Virginia Supreme Court Affirms Denial of Workers’ Compensation Benefits to Construction Worker

Earlier this month, the Supreme Court of Virginia affirmed the denial of workers’ compensation benefits to a construction worker injured on the job while rehabbing a historic school building. The court ruled that the man was hired by an unlicensed contractor and was not an employee of the nonprofit organization that was renovating the building. According to the state supreme court brief, the Harvey School Historical Society was renovating the Harvey Colored School, a small school where African-American children were schooled from the 1880s to the mid-1900s in Pittsylvania County. It drafted a work agreement in 2012 with an unlicensed contractor to relocate and renovate the school.

In order to qualify for tax-exempt status, the historical society informally became an auxiliary of the Mount Lebanon Missionary Baptist Church. However, the church provided no financial support, did not exercise control, and maintained separate bank accounts from the historical society. The unlicensed contractor hired Charlie Jeffreys, who was badly injured when a beam fell from the roof of the school and struck him on the neck. He filed a workers’ compensation claim against the historical society, the church, and the woman overseeing the nonprofit organization. However, Jeffreys did not include the unlicensed contractor in his claim for benefits. Because neither the nonprofit organization or the church held workers’ compensation insurance, the state’s Uninsured Employer’s Fund was also named in the lawsuit.

In the initial review of the claim, the Virginia Workers’ Compensation Commission found that Jeffreys was a direct employee of the historical society as well as the woman in charge of the society, and the historical society was part of the church, which made Jeffreys an employee of them, as well. On appeal, the full commission disagreed in part, stating that the woman in charge of the nonprofit was not Jeffreys employer because she had no direct control over his work or how he performed it. However, his claim that he was an employee of the church was affirmed because no one appealed that part of the decision.
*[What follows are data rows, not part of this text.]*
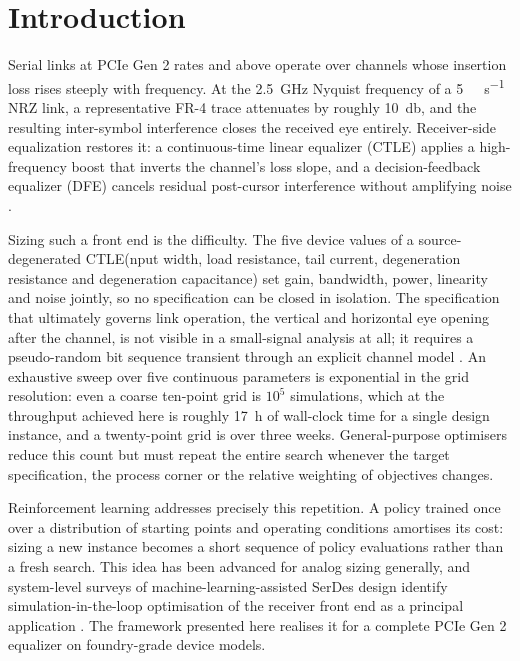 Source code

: \documentclass[10pt,a4paper]{article}
\begin{document}
\vspace{2mm}

\section{Introduction}

Serial links at PCIe Gen 2 rates and above operate over channels whose insertion
loss rises steeply with frequency. At the \SI{2.5}{\giga\hertz} Nyquist frequency
of a \SI{5}{\giga\bit\per\second} NRZ link, a representative FR-4 trace
attenuates by roughly \SI{10}{\decibel}, and the resulting inter-symbol
interference closes the received eye entirely. Receiver-side equalization
restores it: a continuous-time linear equalizer (CTLE) applies a
high-frequency boost that inverts the channel's loss slope, and a
decision-feedback equalizer (DFE) cancels residual post-cursor interference
without amplifying noise \cite{saif2021,shibasaki2015}.

Sizing such a front end is the difficulty. The five device values of a
source-degenerated CTLE(nput width, load resistance, tail current,
degeneration resistance and degeneration capacitance) set gain, bandwidth,
power, linearity and noise jointly, so no specification can be closed in
isolation. The specification that ultimately governs link operation, the vertical
and horizontal eye opening after the channel, is not visible in a small-signal
analysis at all; it requires a pseudo-random bit sequence transient through an
explicit channel model \cite{naidu2022}. An exhaustive sweep over five continuous
parameters is exponential in the grid resolution: even a coarse ten-point grid is
$10^5$ simulations, which at the throughput achieved here is roughly
\SI{17}{\hour} of wall-clock time for a single design instance, and a
twenty-point grid is over three weeks. General-purpose optimisers reduce this
count but must repeat the entire search whenever the target specification, the
process corner or the relative weighting of objectives changes.

Reinforcement learning addresses precisely this repetition. A policy trained once
over a distribution of starting points and operating conditions amortises its
cost: sizing a new instance becomes a short sequence of policy evaluations rather
than a fresh search. This idea has been advanced for analog sizing generally, and
system-level surveys of machine-learning-assisted SerDes design identify
simulation-in-the-loop optimisation of the receiver front end as a principal
application \cite{song2019}. The framework presented here realises it for a
complete PCIe Gen 2 equalizer on foundry-grade device models.
\end{document}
A state Court of Appeals also affirmed that the woman in charge of the nonprofit was not his employer, but it remanded the decision about the church to the lower court. Further court proceeding found that Jeffreys was not an employee of the church or the nonprofit because neither entity was a construction-related organization. The Supreme Court of Virginia affirmed this ruling, finding that the Court of Appeals and Workers’ Compensation Commission were correct in finding that Jeffreys failed to prove that either the historical society nonprofit or the church were his statutory employers.